[Collected data]
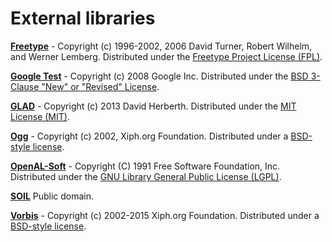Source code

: # External libraries

[**Freetype**](https://www.freetype.org/) - Copyright (c) 1996-2002, 2006 David Turner, Robert Wilhelm, and Werner Lemberg.
Distributed under the [Freetype Project License (FPL)](external-libs/freetype/ftl.txt).

[**Google Test**](https://github.com/google/googletest) - Copyright (c) 2008 Google Inc.
Distributed under the [BSD 3-Clause "New" or "Revised" License](external-libs/googletest/LICENSE).

[**GLAD**](https://github.com/Dav1dde/glad) - Copyright (c) 2013 David Herberth.
Distributed under the [MIT License (MIT)](external-libs/glad/license.txt).

[**Ogg**](https://xiph.org/ogg/) - Copyright (c) 2002, Xiph.org Foundation.
Distributed under a [BSD-style license](external-libs/ogg/COPYING).

[**OpenAL-Soft**](https://github.com/kcat/openal-soft) - Copyright (C) 1991 Free Software Foundation, Inc.
Distributed under the [GNU Library General Public License (LGPL)](external-libs/openal-soft/COPYING).

[**SOIL**](https://www.lonesock.net/soil.html)
Public domain.

[**Vorbis**](https://xiph.org/vorbis/) - Copyright (c) 2002-2015 Xiph.org Foundation.
Distributed under a [BSD-style license](external-libs/vorbis/COPYING).
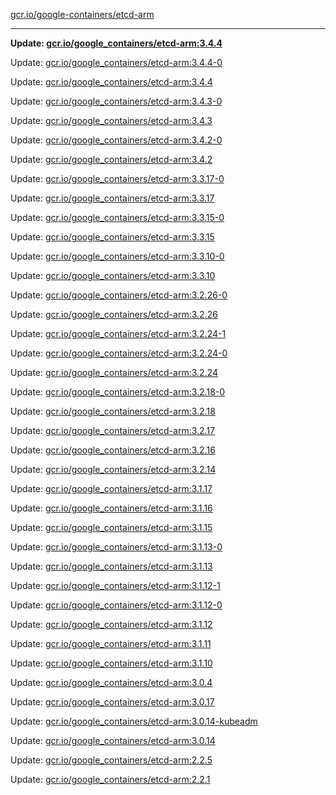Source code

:[gcr.io/google-containers/etcd-arm](https://hub.docker.com/r/cruse/etcd-arm/tags/) 

----
**Update: [gcr.io/google_containers/etcd-arm:3.4.4](https://hub.docker.com/r/cruse/etcd-arm/tags/)**

Update: [gcr.io/google_containers/etcd-arm:3.4.4-0](https://hub.docker.com/r/cruse/etcd-arm/tags/)

Update: [gcr.io/google_containers/etcd-arm:3.4.4](https://hub.docker.com/r/cruse/etcd-arm/tags/)

Update: [gcr.io/google_containers/etcd-arm:3.4.3-0](https://hub.docker.com/r/cruse/etcd-arm/tags/)

Update: [gcr.io/google_containers/etcd-arm:3.4.3](https://hub.docker.com/r/cruse/etcd-arm/tags/)

Update: [gcr.io/google_containers/etcd-arm:3.4.2-0](https://hub.docker.com/r/cruse/etcd-arm/tags/)

Update: [gcr.io/google_containers/etcd-arm:3.4.2](https://hub.docker.com/r/cruse/etcd-arm/tags/)

Update: [gcr.io/google_containers/etcd-arm:3.3.17-0](https://hub.docker.com/r/cruse/etcd-arm/tags/)

Update: [gcr.io/google_containers/etcd-arm:3.3.17](https://hub.docker.com/r/cruse/etcd-arm/tags/)

Update: [gcr.io/google_containers/etcd-arm:3.3.15-0](https://hub.docker.com/r/cruse/etcd-arm/tags/)

Update: [gcr.io/google_containers/etcd-arm:3.3.15](https://hub.docker.com/r/cruse/etcd-arm/tags/)

Update: [gcr.io/google_containers/etcd-arm:3.3.10-0](https://hub.docker.com/r/cruse/etcd-arm/tags/)

Update: [gcr.io/google_containers/etcd-arm:3.3.10](https://hub.docker.com/r/cruse/etcd-arm/tags/)

Update: [gcr.io/google_containers/etcd-arm:3.2.26-0](https://hub.docker.com/r/cruse/etcd-arm/tags/)

Update: [gcr.io/google_containers/etcd-arm:3.2.26](https://hub.docker.com/r/cruse/etcd-arm/tags/)

Update: [gcr.io/google_containers/etcd-arm:3.2.24-1](https://hub.docker.com/r/cruse/etcd-arm/tags/)

Update: [gcr.io/google_containers/etcd-arm:3.2.24-0](https://hub.docker.com/r/cruse/etcd-arm/tags/)

Update: [gcr.io/google_containers/etcd-arm:3.2.24](https://hub.docker.com/r/cruse/etcd-arm/tags/)

Update: [gcr.io/google_containers/etcd-arm:3.2.18-0](https://hub.docker.com/r/cruse/etcd-arm/tags/)

Update: [gcr.io/google_containers/etcd-arm:3.2.18](https://hub.docker.com/r/cruse/etcd-arm/tags/)

Update: [gcr.io/google_containers/etcd-arm:3.2.17](https://hub.docker.com/r/cruse/etcd-arm/tags/)

Update: [gcr.io/google_containers/etcd-arm:3.2.16](https://hub.docker.com/r/cruse/etcd-arm/tags/)

Update: [gcr.io/google_containers/etcd-arm:3.2.14](https://hub.docker.com/r/cruse/etcd-arm/tags/)

Update: [gcr.io/google_containers/etcd-arm:3.1.17](https://hub.docker.com/r/cruse/etcd-arm/tags/)

Update: [gcr.io/google_containers/etcd-arm:3.1.16](https://hub.docker.com/r/cruse/etcd-arm/tags/)

Update: [gcr.io/google_containers/etcd-arm:3.1.15](https://hub.docker.com/r/cruse/etcd-arm/tags/)

Update: [gcr.io/google_containers/etcd-arm:3.1.13-0](https://hub.docker.com/r/cruse/etcd-arm/tags/)

Update: [gcr.io/google_containers/etcd-arm:3.1.13](https://hub.docker.com/r/cruse/etcd-arm/tags/)

Update: [gcr.io/google_containers/etcd-arm:3.1.12-1](https://hub.docker.com/r/cruse/etcd-arm/tags/)

Update: [gcr.io/google_containers/etcd-arm:3.1.12-0](https://hub.docker.com/r/cruse/etcd-arm/tags/)

Update: [gcr.io/google_containers/etcd-arm:3.1.12](https://hub.docker.com/r/cruse/etcd-arm/tags/)

Update: [gcr.io/google_containers/etcd-arm:3.1.11](https://hub.docker.com/r/cruse/etcd-arm/tags/)

Update: [gcr.io/google_containers/etcd-arm:3.1.10](https://hub.docker.com/r/cruse/etcd-arm/tags/)

Update: [gcr.io/google_containers/etcd-arm:3.0.4](https://hub.docker.com/r/cruse/etcd-arm/tags/)

Update: [gcr.io/google_containers/etcd-arm:3.0.17](https://hub.docker.com/r/cruse/etcd-arm/tags/)

Update: [gcr.io/google_containers/etcd-arm:3.0.14-kubeadm](https://hub.docker.com/r/cruse/etcd-arm/tags/)

Update: [gcr.io/google_containers/etcd-arm:3.0.14](https://hub.docker.com/r/cruse/etcd-arm/tags/)

Update: [gcr.io/google_containers/etcd-arm:2.2.5](https://hub.docker.com/r/cruse/etcd-arm/tags/)

Update: [gcr.io/google_containers/etcd-arm:2.2.1](https://hub.docker.com/r/cruse/etcd-arm/tags/)

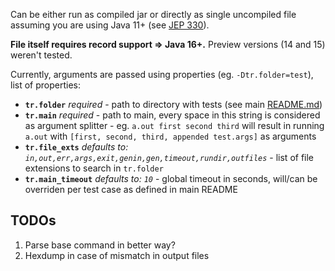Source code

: Can be either run as compiled jar or directly as single uncompiled file assuming you are using Java 11+ (see [JEP 330](https://openjdk.org/jeps/330)).

**File itself requires record support => Java 16+.** Preview versions (14 and 15) weren't tested.

Currently, arguments are passed using properties (eg. `-Dtr.folder=test`), list of properties:
- **`tr.folder`** _required_ - path to directory with tests (see main [README.md](https://github.com/Nightenom/Test-Runner/blob/main/README.md))
- **`tr.main`** _required_ - path to main, every space in this string is considered as argument splitter - eg. `a.out first second third` will result in running `a.out` with `[first, second, third, appended test.args]` as arguments
- **`tr.file_exts`** _defaults to: `in,out,err,args,exit,genin,gen,timeout,rundir,outfiles`_ - list of file extensions to search in `tr.folder`
- **`tr.main_timeout`** _defaults to: `10`_ - global timeout in seconds, will/can be overriden per test case as defined in main README

## TODOs
1. Parse base command in better way?
2. Hexdump in case of mismatch in output files
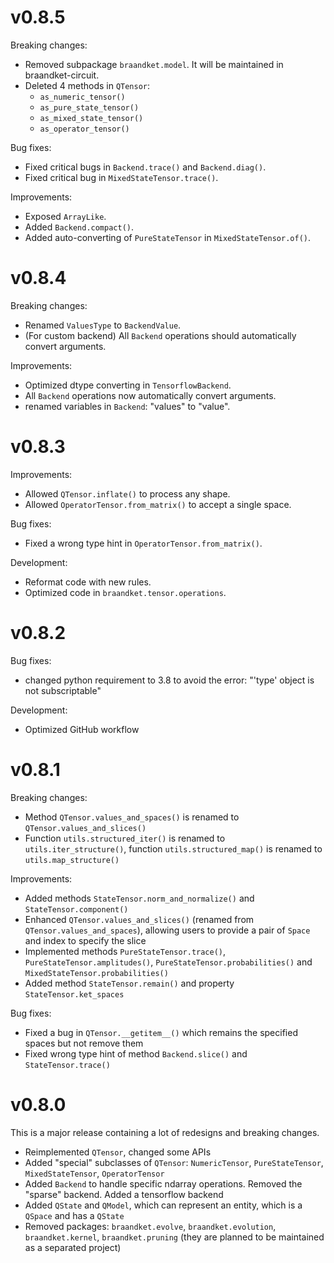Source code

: # v0.8.5

Breaking changes:

* Removed subpackage `braandket.model`. It will be maintained in braandket-circuit.
* Deleted 4 methods in `QTensor`:
    * `as_numeric_tensor()`
    * `as_pure_state_tensor()`
    * `as_mixed_state_tensor()`
    * `as_operator_tensor()`

Bug fixes:

* Fixed critical bugs in `Backend.trace()` and `Backend.diag()`.
* Fixed critical bug in `MixedStateTensor.trace()`.

Improvements:

* Exposed `ArrayLike`.
* Added `Backend.compact()`.
* Added auto-converting of `PureStateTensor` in `MixedStateTensor.of()`.

# v0.8.4

Breaking changes:

* Renamed `ValuesType` to `BackendValue`.
* (For custom backend) All `Backend` operations should automatically convert arguments.

Improvements:

* Optimized dtype converting in `TensorflowBackend`.
* All `Backend` operations now automatically convert arguments.
* renamed variables in `Backend`: "values" to "value".

# v0.8.3

Improvements:

* Allowed `QTensor.inflate()` to process any shape.
* Allowed `OperatorTensor.from_matrix()` to accept a single space.

Bug fixes:

* Fixed a wrong type hint in `OperatorTensor.from_matrix()`.

Development:

* Reformat code with new rules.
* Optimized code in `braandket.tensor.operations`.

# v0.8.2

Bug fixes:

* changed python requirement to 3.8 to avoid the error: "'type' object is not subscriptable"

Development:

* Optimized GitHub workflow

# v0.8.1

Breaking changes:

* Method `QTensor.values_and_spaces()` is renamed to `QTensor.values_and_slices()`
* Function `utils.structured_iter()` is renamed to `utils.iter_structure()`, function `utils.structured_map()` is
  renamed to `utils.map_structure()`

Improvements:

* Added methods `StateTensor.norm_and_normalize()` and `StateTensor.component()`
* Enhanced `QTensor.values_and_slices()` (renamed from `QTensor.values_and_spaces`), allowing users to provide a pair
  of `Space` and index to specify the slice
* Implemented methods `PureStateTensor.trace()`, `PureStateTensor.amplitudes()`, `PureStateTensor.probabilities()`
  and `MixedStateTensor.probabilities()`
* Added method `StateTensor.remain()` and property `StateTensor.ket_spaces`

Bug fixes:

* Fixed a bug in `QTensor.__getitem__()` which remains the specified spaces but not remove them
* Fixed wrong type hint of method `Backend.slice()` and `StateTensor.trace()`

# v0.8.0

This is a major release containing a lot of redesigns and breaking changes.

* Reimplemented `QTensor`, changed some APIs
* Added "special" subclasses of `QTensor`: `NumericTensor`, `PureStateTensor`, `MixedStateTensor`, `OperatorTensor`
* Added `Backend` to handle specific ndarray operations. Removed the "sparse" backend. Added a tensorflow backend
* Added `QState` and `QModel`, which can represent an entity, which is a `QSpace` and has a `QState`
* Removed packages: `braandket.evolve`, `braandket.evolution`, `braandket.kernel`, `braandket.pruning`
  (they are planned to be maintained as a separated project)


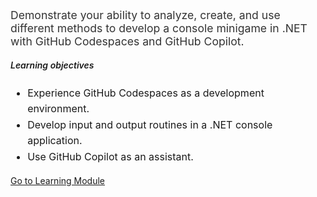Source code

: ﻿---
Title: Challenge Project - Build a Minigame with GitHub Copilot and .NET
Source: insert.sql
---
<!-- Summary --> <p style="font-size: 1.1rem; color: #333;"> Demonstrate your ability to analyze, create, and use different methods to develop a console minigame in .NET with GitHub Codespaces and GitHub Copilot. </p> <!-- Learning Objectives --> <h5 class="mt-4" style="font-weight: 600;">Learning objectives</h5> <ul style="font-size: 1rem; line-height: 1.6;"> <li>Experience GitHub Codespaces as a development environment.</li> <li>Develop input and output routines in a .NET console application.</li> <li>Use GitHub Copilot as an assistant.</li> </ul> <!-- CTA Button --> <div class="mt-4"> <a href="https://learn.microsoft.com/en-us/training/modules/challenge-project-create-mini-game-with-copilot-dotnet/" target="_blank" class="btn btn-primary"> Go to Learning Module </a> </div>
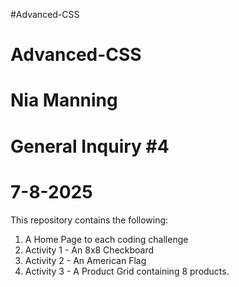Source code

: #Advanced-CSS
# Advanced-CSS

# Nia Manning
# General Inquiry #4
# 7-8-2025

This repository contains the following:

1. A Home Page to each coding challenge
2. Activity 1 - An 8x8 Checkboard
3. Activity 2 - An American Flag
4. Activity 3 - A Product Grid containing 8 products.


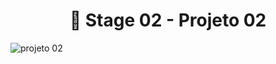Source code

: <h1 align="center">
    🚀 Stage 02 - Projeto 02 </a>
</h1>

![projeto 02](https://user-images.githubusercontent.com/65200790/163741921-061a930e-d843-4ddf-b266-4f775e77c955.png)
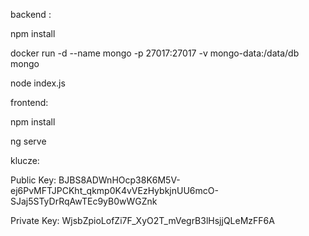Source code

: backend :

npm install

docker run -d --name mongo -p 27017:27017 -v mongo-data:/data/db mongo

node index.js

frontend:

npm install

ng serve

klucze:

Public Key:
BJBS8ADWnHOcp38K6M5V-ej6PvMFTJPCKht_qkmp0K4vVEzHybkjnUU6mcO-SJaj5STyDrRqAwTEc9yB0wWGZnk

Private Key:
WjsbZpioLofZi7F_XyO2T_mVegrB3lHsjjQLeMzFF6A
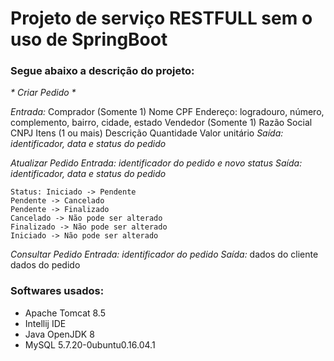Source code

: # Projeto de serviço RESTFULL sem o uso de SpringBoot

### Segue abaixo a descrição do projeto:

_* Criar Pedido *_

_Entrada:_ 
	Comprador (Somente 1)
 		Nome
 		CPF
 		Endereço: logradouro, número, complemento, bairro, cidade, estado 
 	Vendedor (Somente 1)
 		Razão Social 
 		CNPJ
 	Itens (1 ou mais)
 		Descrição
 		Quantidade
 		Valor unitário
 _Saída: identificador, data e status do pedido_

 _*Atualizar Pedido*_
 _Entrada: identificador do pedido e novo status_
  _Saída: identificador, data e status do pedido_

	Status: Iniciado -> Pendente
 	Pendente -> Cancelado
 	Pendente -> Finalizado
 	Cancelado -> Não pode ser alterado
 	Finalizado -> Não pode ser alterado
 	Iniciado -> Não pode ser alterado


 _*Consultar Pedido*_
 	_Entrada: identificador do pedido_
 	_Saída:_
 		dados do cliente
 		dados do pedido

### Softwares usados:

* Apache Tomcat 8.5
* Intellij IDE
* Java OpenJDK 8
* MySQL  5.7.20-0ubuntu0.16.04.1 
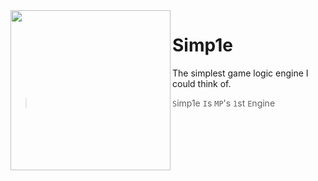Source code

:<img src="https://raw.githubusercontent.com/mrowrpurr/Simplisitic/main/Resources/Images/Simplistic.png" align=left width=256 />

# Simp1e

The simplest game logic engine I could think of.

> `S`imp1e `I`s `MP`'s `1`st `E`ngine
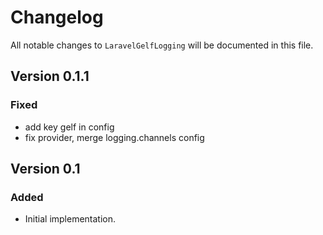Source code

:# Changelog

All notable changes to `LaravelGelfLogging` will be documented in this file.

## Version 0.1.1

### Fixed

- add key gelf in config
- fix provider, merge logging.channels config


## Version 0.1

### Added

- Initial implementation.
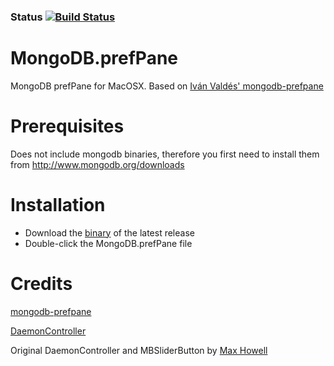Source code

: ### Status [![Build Status](https://travis-ci.org/tessus/MongoDB-prefPane.svg?branch=master)](https://travis-ci.org/tessus/MongoDB-prefPane)

MongoDB.prefPane
================

MongoDB prefPane for MacOSX. Based on [Iván Valdés' mongodb-prefpane](https://github.com/ivanvc/mongodb-prefpane)

Prerequisites
=============

Does not include mongodb binaries, therefore you first need to install them from http://www.mongodb.org/downloads

Installation
============

* Download the [binary](https://github.com/tessus/MongoDB-prefPane/releases/latest) of the latest release
* Double-click the MongoDB.prefPane file

Credits
=======

[mongodb-prefpane](https://github.com/ivanvc/mongodb-prefpane)

[DaemonController](https://github.com/ivanvc/DaemonController)

Original DaemonController and MBSliderButton by [Max Howell](https://github.com/mxcl)
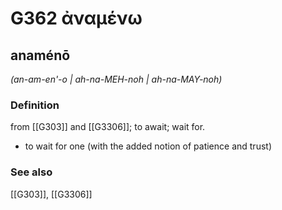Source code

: # G362 ἀναμένω

## anaménō

_(an-am-en'-o | ah-na-MEH-noh | ah-na-MAY-noh)_

### Definition

from [[G303]] and [[G3306]]; to await; wait for.

- to wait for one (with the added notion of patience and trust)

### See also

[[G303]], [[G3306]]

▸ TASK STATEMENT: Repeat the lines above, starting at the first and stopping after the line that holds "[**GLAD**](https://github.com/Dav1dde/glad) - Copyright", with the pictures left out.

▸ RESULT FOR THIS EXERCISE:
Source code

: # External libraries

[**Freetype**](https://www.freetype.org/) - Copyright (c) 1996-2002, 2006 David Turner, Robert Wilhelm, and Werner Lemberg.
Distributed under the [Freetype Project License (FPL)](external-libs/freetype/ftl.txt).

[**Google Test**](https://github.com/google/googletest) - Copyright (c) 2008 Google Inc.
Distributed under the [BSD 3-Clause "New" or "Revised" License](external-libs/googletest/LICENSE).

[**GLAD**](https://github.com/Dav1dde/glad) - Copyright (c) 2013 David Herberth.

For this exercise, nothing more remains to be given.